⟨
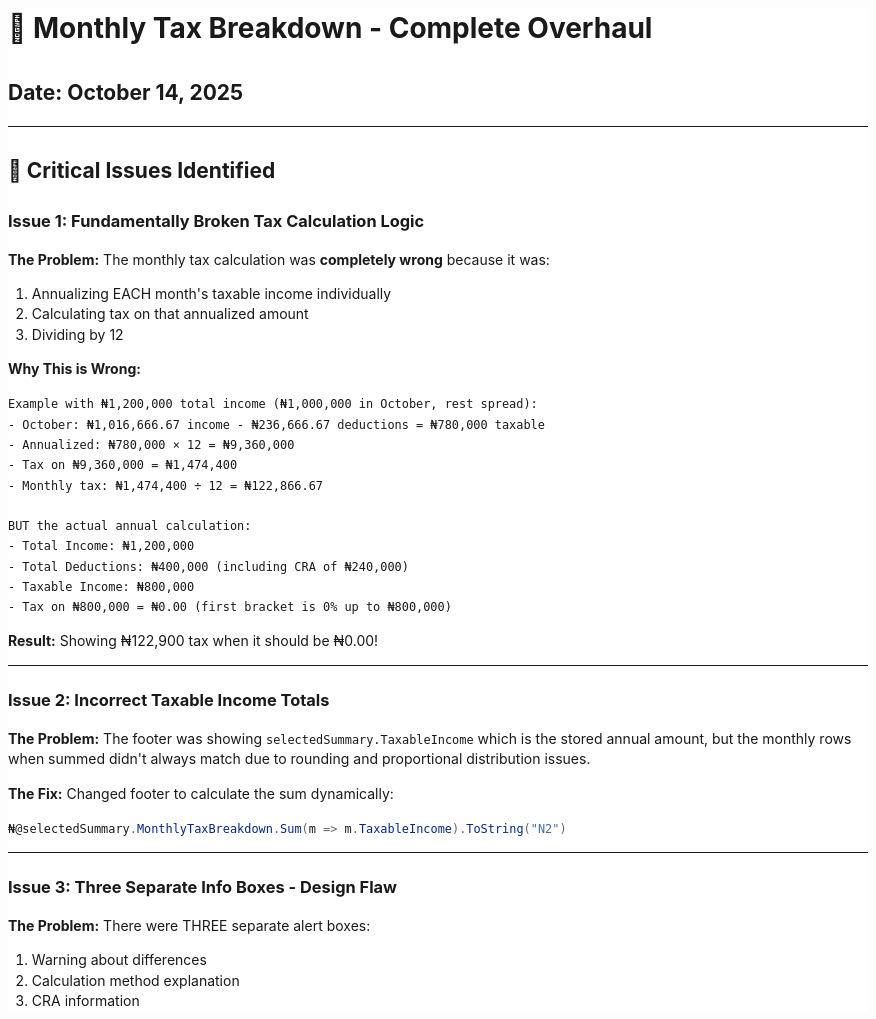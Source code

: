 # 🔧 Monthly Tax Breakdown - Complete Overhaul

## Date: October 14, 2025

---

## 🚨 **Critical Issues Identified**

### **Issue 1: Fundamentally Broken Tax Calculation Logic**

**The Problem:**
The monthly tax calculation was **completely wrong** because it was:
1. Annualizing EACH month's taxable income individually
2. Calculating tax on that annualized amount
3. Dividing by 12

**Why This is Wrong:**
```
Example with ₦1,200,000 total income (₦1,000,000 in October, rest spread):
- October: ₦1,016,666.67 income - ₦236,666.67 deductions = ₦780,000 taxable
- Annualized: ₦780,000 × 12 = ₦9,360,000
- Tax on ₦9,360,000 = ₦1,474,400
- Monthly tax: ₦1,474,400 ÷ 12 = ₦122,866.67

BUT the actual annual calculation:
- Total Income: ₦1,200,000
- Total Deductions: ₦400,000 (including CRA of ₦240,000)
- Taxable Income: ₦800,000
- Tax on ₦800,000 = ₦0.00 (first bracket is 0% up to ₦800,000)
```

**Result:** Showing ₦122,900 tax when it should be ₦0.00!

---

### **Issue 2: Incorrect Taxable Income Totals**

**The Problem:**
The footer was showing `selectedSummary.TaxableIncome` which is the stored annual amount, but the monthly rows when summed didn't always match due to rounding and proportional distribution issues.

**The Fix:**
Changed footer to calculate the sum dynamically:
```csharp
₦@selectedSummary.MonthlyTaxBreakdown.Sum(m => m.TaxableIncome).ToString("N2")
```

---

### **Issue 3: Three Separate Info Boxes - Design Flaw**

**The Problem:**
There were THREE separate alert boxes:
1. Warning about differences
2. Calculation method explanation
3. CRA information
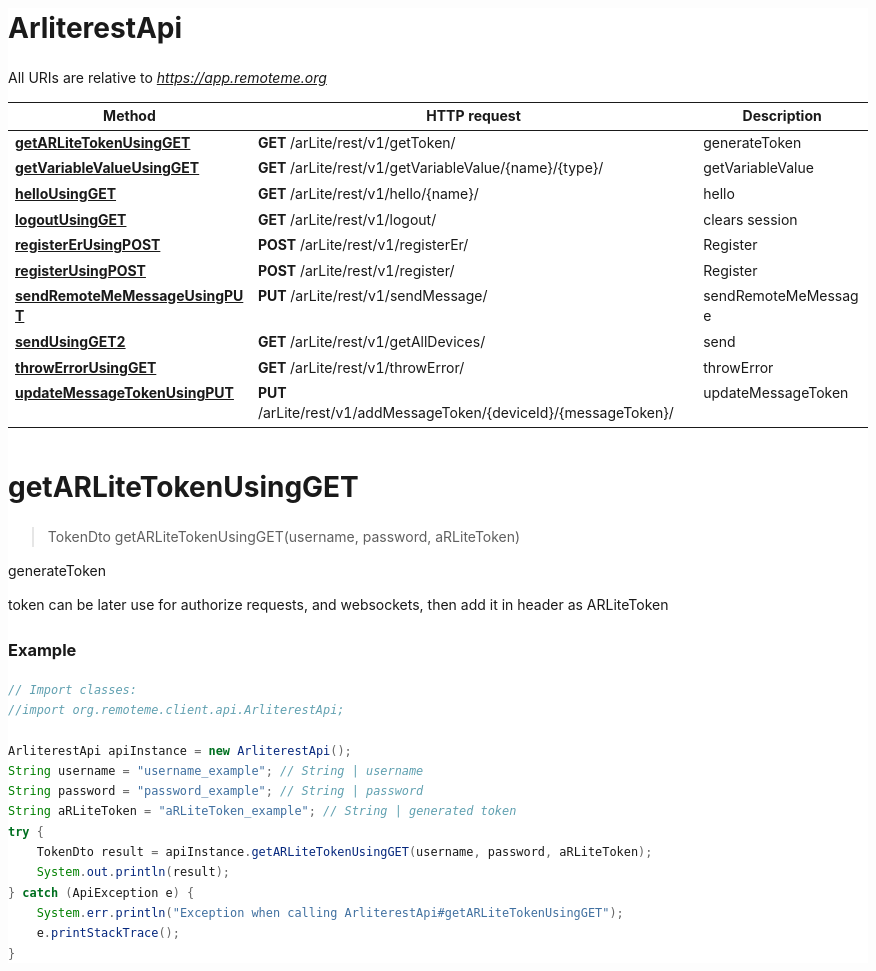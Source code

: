 # ArliterestApi

All URIs are relative to *https://app.remoteme.org*

Method | HTTP request | Description
------------- | ------------- | -------------
[**getARLiteTokenUsingGET**](ArliterestApi.md#getARLiteTokenUsingGET) | **GET** /arLite/rest/v1/getToken/ | generateToken
[**getVariableValueUsingGET**](ArliterestApi.md#getVariableValueUsingGET) | **GET** /arLite/rest/v1/getVariableValue/{name}/{type}/ | getVariableValue
[**helloUsingGET**](ArliterestApi.md#helloUsingGET) | **GET** /arLite/rest/v1/hello/{name}/ | hello
[**logoutUsingGET**](ArliterestApi.md#logoutUsingGET) | **GET** /arLite/rest/v1/logout/ | clears session
[**registerErUsingPOST**](ArliterestApi.md#registerErUsingPOST) | **POST** /arLite/rest/v1/registerEr/ | Register
[**registerUsingPOST**](ArliterestApi.md#registerUsingPOST) | **POST** /arLite/rest/v1/register/ | Register
[**sendRemoteMeMessageUsingPUT**](ArliterestApi.md#sendRemoteMeMessageUsingPUT) | **PUT** /arLite/rest/v1/sendMessage/ | sendRemoteMeMessage
[**sendUsingGET2**](ArliterestApi.md#sendUsingGET2) | **GET** /arLite/rest/v1/getAllDevices/ | send
[**throwErrorUsingGET**](ArliterestApi.md#throwErrorUsingGET) | **GET** /arLite/rest/v1/throwError/ | throwError
[**updateMessageTokenUsingPUT**](ArliterestApi.md#updateMessageTokenUsingPUT) | **PUT** /arLite/rest/v1/addMessageToken/{deviceId}/{messageToken}/ | updateMessageToken


<a name="getARLiteTokenUsingGET"></a>
# **getARLiteTokenUsingGET**
> TokenDto getARLiteTokenUsingGET(username, password, aRLiteToken)

generateToken

token can be later use for authorize requests, and websockets, then add it in header as ARLiteToken

### Example
```java
// Import classes:
//import org.remoteme.client.api.ArliterestApi;

ArliterestApi apiInstance = new ArliterestApi();
String username = "username_example"; // String | username
String password = "password_example"; // String | password
String aRLiteToken = "aRLiteToken_example"; // String | generated token
try {
    TokenDto result = apiInstance.getARLiteTokenUsingGET(username, password, aRLiteToken);
    System.out.println(result);
} catch (ApiException e) {
    System.err.println("Exception when calling ArliterestApi#getARLiteTokenUsingGET");
    e.printStackTrace();
}
```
⟩
THE TASK>
Copy each line in the data that holds the word "username".

SOLUTION FOR THIS PROBLEM>
> TokenDto getARLiteTokenUsingGET(username, password, aRLiteToken)
String username = "username_example"; // String | username
    TokenDto result = apiInstance.getARLiteTokenUsingGET(username, password, aRLiteToken);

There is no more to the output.